**What to do**:
Repeat only the lines running from the beginning of the material through the line that contains "2.**阶段二** [初识g".
++++++++++++++++++++
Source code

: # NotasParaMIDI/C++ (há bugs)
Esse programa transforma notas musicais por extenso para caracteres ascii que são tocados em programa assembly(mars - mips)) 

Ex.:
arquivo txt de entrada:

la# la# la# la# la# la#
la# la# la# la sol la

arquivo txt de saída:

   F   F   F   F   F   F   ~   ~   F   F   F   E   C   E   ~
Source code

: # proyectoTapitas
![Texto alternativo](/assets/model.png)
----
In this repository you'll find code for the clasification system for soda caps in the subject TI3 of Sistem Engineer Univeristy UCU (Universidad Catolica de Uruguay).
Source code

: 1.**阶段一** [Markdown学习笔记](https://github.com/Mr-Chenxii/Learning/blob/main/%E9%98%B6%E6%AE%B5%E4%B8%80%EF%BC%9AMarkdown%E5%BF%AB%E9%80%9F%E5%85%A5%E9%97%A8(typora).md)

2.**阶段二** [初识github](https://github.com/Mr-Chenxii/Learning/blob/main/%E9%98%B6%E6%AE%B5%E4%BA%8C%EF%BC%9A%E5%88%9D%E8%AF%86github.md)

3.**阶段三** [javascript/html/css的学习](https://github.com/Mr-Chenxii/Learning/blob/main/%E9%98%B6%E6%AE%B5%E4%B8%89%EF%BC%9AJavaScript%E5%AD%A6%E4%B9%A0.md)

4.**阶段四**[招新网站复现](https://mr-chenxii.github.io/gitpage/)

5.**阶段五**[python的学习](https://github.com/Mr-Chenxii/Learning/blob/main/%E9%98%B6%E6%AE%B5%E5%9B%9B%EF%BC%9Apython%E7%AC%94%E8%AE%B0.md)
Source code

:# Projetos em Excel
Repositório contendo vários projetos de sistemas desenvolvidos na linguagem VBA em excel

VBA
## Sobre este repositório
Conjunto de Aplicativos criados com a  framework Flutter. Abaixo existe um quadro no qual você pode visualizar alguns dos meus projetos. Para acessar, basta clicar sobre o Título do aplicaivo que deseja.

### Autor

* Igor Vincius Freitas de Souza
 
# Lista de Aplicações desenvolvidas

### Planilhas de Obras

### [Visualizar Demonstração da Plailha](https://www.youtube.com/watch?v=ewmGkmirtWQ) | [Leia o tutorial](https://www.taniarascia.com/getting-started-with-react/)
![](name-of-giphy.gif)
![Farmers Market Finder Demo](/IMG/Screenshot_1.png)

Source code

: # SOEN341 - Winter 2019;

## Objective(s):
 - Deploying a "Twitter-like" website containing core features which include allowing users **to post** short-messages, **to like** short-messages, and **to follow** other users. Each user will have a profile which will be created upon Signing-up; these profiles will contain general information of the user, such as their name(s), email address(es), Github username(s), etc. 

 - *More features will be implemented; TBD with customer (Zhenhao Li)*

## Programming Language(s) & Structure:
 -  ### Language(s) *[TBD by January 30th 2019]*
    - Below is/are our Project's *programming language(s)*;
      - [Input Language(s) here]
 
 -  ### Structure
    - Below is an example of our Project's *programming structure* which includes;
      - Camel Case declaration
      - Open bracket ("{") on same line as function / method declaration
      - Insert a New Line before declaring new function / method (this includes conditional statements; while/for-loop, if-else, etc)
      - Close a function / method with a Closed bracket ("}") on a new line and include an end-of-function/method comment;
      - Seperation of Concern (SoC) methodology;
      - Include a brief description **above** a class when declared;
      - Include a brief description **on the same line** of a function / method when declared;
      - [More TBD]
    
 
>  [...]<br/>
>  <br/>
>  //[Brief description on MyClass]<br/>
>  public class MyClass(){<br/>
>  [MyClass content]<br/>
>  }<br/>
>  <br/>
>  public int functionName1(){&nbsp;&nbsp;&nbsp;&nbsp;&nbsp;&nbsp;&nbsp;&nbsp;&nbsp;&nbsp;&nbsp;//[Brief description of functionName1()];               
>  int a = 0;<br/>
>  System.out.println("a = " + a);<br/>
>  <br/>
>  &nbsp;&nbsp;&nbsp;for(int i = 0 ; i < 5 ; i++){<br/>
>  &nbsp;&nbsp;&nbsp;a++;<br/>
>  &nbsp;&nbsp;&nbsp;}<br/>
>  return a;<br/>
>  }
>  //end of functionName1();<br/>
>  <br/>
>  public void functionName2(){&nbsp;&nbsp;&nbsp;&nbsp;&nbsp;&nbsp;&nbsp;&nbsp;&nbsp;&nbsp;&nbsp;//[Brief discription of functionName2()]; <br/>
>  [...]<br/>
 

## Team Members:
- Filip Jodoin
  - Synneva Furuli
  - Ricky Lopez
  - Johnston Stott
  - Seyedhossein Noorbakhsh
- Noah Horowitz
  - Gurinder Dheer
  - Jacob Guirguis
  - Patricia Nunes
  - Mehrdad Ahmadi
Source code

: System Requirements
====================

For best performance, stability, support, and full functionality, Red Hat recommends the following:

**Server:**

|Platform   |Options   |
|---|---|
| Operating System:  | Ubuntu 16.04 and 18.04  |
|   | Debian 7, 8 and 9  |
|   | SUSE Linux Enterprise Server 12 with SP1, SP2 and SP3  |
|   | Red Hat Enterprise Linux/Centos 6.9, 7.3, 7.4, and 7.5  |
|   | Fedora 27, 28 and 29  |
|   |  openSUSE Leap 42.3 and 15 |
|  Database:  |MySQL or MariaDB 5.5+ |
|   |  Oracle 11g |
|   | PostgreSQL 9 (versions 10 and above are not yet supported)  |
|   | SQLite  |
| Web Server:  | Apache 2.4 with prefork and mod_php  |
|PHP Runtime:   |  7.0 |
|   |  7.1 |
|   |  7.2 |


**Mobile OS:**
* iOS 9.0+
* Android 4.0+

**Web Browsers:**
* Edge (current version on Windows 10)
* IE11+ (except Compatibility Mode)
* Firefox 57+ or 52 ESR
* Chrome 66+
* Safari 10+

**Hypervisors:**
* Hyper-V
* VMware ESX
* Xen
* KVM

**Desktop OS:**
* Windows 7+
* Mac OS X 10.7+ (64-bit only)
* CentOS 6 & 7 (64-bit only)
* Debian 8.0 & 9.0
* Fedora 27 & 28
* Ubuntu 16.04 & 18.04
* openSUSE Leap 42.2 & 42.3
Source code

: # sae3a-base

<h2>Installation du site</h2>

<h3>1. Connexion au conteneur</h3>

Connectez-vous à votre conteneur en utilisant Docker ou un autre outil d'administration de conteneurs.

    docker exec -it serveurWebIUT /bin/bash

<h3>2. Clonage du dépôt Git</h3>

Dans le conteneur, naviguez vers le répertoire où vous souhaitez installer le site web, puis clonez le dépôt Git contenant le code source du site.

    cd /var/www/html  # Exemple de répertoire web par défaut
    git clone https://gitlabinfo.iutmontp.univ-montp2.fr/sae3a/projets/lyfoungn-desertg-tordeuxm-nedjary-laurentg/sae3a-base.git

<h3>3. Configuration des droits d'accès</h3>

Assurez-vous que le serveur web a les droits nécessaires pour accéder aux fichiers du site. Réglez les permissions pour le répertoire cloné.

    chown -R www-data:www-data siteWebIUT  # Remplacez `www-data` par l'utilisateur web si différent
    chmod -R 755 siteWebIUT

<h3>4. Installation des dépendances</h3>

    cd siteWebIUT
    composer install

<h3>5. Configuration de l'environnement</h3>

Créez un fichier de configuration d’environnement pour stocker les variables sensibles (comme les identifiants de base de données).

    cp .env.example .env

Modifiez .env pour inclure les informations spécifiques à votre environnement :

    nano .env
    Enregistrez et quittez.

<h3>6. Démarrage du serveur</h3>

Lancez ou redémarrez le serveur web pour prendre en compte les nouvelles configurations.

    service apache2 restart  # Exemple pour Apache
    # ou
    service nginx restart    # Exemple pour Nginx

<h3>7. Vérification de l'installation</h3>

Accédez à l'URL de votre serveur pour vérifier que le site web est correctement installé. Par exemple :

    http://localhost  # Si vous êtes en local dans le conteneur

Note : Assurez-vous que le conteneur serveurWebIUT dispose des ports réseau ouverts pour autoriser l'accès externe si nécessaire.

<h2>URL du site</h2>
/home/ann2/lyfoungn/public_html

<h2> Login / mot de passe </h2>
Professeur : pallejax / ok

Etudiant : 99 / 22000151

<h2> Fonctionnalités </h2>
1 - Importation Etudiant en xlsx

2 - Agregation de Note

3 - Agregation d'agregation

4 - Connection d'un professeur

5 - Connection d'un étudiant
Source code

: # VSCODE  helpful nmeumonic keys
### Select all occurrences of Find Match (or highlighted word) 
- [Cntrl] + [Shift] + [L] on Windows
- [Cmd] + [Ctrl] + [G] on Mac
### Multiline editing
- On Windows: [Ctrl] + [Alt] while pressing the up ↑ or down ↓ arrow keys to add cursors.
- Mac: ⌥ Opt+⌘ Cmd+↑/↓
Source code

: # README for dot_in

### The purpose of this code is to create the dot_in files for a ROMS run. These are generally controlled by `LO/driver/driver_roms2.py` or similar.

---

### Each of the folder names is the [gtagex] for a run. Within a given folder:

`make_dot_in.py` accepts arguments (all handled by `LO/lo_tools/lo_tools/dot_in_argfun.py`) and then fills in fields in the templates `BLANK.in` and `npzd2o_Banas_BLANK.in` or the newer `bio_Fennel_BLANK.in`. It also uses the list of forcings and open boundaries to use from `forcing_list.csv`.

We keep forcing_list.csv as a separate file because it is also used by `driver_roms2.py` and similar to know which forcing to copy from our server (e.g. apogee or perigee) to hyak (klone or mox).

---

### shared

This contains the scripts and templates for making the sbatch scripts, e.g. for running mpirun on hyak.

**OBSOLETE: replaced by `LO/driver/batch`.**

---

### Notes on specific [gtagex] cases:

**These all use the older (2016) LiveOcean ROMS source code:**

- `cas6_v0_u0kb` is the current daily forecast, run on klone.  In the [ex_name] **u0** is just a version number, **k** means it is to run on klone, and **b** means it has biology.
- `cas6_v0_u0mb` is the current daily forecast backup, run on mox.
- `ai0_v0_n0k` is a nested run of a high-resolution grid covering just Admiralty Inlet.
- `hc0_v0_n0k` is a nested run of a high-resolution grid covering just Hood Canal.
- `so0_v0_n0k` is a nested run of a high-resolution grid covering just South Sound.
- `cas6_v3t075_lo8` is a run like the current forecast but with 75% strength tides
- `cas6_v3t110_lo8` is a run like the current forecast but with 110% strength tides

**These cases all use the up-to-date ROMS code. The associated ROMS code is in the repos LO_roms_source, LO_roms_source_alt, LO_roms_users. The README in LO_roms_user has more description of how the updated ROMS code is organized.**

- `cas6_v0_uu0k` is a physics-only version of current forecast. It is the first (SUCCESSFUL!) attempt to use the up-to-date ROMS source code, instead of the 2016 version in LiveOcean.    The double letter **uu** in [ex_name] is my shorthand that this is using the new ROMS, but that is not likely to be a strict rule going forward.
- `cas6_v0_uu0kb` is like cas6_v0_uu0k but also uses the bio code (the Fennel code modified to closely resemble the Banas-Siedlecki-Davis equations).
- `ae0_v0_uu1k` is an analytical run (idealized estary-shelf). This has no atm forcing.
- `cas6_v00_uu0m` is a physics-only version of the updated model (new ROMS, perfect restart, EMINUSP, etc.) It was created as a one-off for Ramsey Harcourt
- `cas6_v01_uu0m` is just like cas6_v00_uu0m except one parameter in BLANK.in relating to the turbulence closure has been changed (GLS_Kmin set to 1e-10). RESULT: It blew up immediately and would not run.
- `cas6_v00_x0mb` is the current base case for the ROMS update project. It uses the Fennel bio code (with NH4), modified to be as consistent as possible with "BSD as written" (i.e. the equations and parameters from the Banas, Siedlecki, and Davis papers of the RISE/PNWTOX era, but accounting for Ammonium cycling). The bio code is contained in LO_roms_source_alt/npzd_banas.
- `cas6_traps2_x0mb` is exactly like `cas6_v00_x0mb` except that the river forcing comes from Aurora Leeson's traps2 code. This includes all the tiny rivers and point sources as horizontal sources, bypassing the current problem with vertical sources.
++++++++++++++++++++
**Output of the exercise**:
Source code

: # NotasParaMIDI/C++ (há bugs)
Esse programa transforma notas musicais por extenso para caracteres ascii que são tocados em programa assembly(mars - mips)) 

Ex.:
arquivo txt de entrada:

la# la# la# la# la# la#
la# la# la# la sol la

arquivo txt de saída:

   F   F   F   F   F   F   ~   ~   F   F   F   E   C   E   ~
Source code

: # proyectoTapitas
![Texto alternativo](/assets/model.png)
----
In this repository you'll find code for the clasification system for soda caps in the subject TI3 of Sistem Engineer Univeristy UCU (Universidad Catolica de Uruguay).
Source code

: 1.**阶段一** [Markdown学习笔记](https://github.com/Mr-Chenxii/Learning/blob/main/%E9%98%B6%E6%AE%B5%E4%B8%80%EF%BC%9AMarkdown%E5%BF%AB%E9%80%9F%E5%85%A5%E9%97%A8(typora).md)

2.**阶段二** [初识github](https://github.com/Mr-Chenxii/Learning/blob/main/%E9%98%B6%E6%AE%B5%E4%BA%8C%EF%BC%9A%E5%88%9D%E8%AF%86github.md)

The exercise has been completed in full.